Problem details
Your job is to copy the data that follows exactly, every line included.

======

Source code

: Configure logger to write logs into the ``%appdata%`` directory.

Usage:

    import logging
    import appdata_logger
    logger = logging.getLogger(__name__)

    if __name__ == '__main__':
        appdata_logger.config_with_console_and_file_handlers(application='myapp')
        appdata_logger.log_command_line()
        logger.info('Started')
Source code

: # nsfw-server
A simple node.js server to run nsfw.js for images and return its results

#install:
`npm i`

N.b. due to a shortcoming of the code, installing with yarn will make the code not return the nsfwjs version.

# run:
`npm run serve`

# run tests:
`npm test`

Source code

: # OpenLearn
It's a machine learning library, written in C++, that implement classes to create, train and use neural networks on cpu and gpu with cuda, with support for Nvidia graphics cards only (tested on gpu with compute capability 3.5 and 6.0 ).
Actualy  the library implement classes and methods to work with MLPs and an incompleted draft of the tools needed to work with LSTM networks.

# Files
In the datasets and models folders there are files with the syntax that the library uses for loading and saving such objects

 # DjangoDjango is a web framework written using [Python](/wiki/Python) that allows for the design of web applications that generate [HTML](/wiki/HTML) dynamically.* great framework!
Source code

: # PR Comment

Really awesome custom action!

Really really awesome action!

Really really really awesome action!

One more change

======

Answer to this problem
Source code

: Configure logger to write logs into the ``%appdata%`` directory.

Usage:

    import logging
    import appdata_logger
    logger = logging.getLogger(__name__)

    if __name__ == '__main__':
        appdata_logger.config_with_console_and_file_handlers(application='myapp')
        appdata_logger.log_command_line()
        logger.info('Started')
Source code

: # nsfw-server
A simple node.js server to run nsfw.js for images and return its results

#install:
`npm i`

N.b. due to a shortcoming of the code, installing with yarn will make the code not return the nsfwjs version.

# run:
`npm run serve`

# run tests:
`npm test`

Source code

: # OpenLearn
It's a machine learning library, written in C++, that implement classes to create, train and use neural networks on cpu and gpu with cuda, with support for Nvidia graphics cards only (tested on gpu with compute capability 3.5 and 6.0 ).
Actualy  the library implement classes and methods to work with MLPs and an incompleted draft of the tools needed to work with LSTM networks.

# Files
In the datasets and models folders there are files with the syntax that the library uses for loading and saving such objects

 # DjangoDjango is a web framework written using [Python](/wiki/Python) that allows for the design of web applications that generate [HTML](/wiki/HTML) dynamically.* great framework!
Source code

: # PR Comment

Really awesome custom action!

Really really awesome action!

Really really really awesome action!

One more change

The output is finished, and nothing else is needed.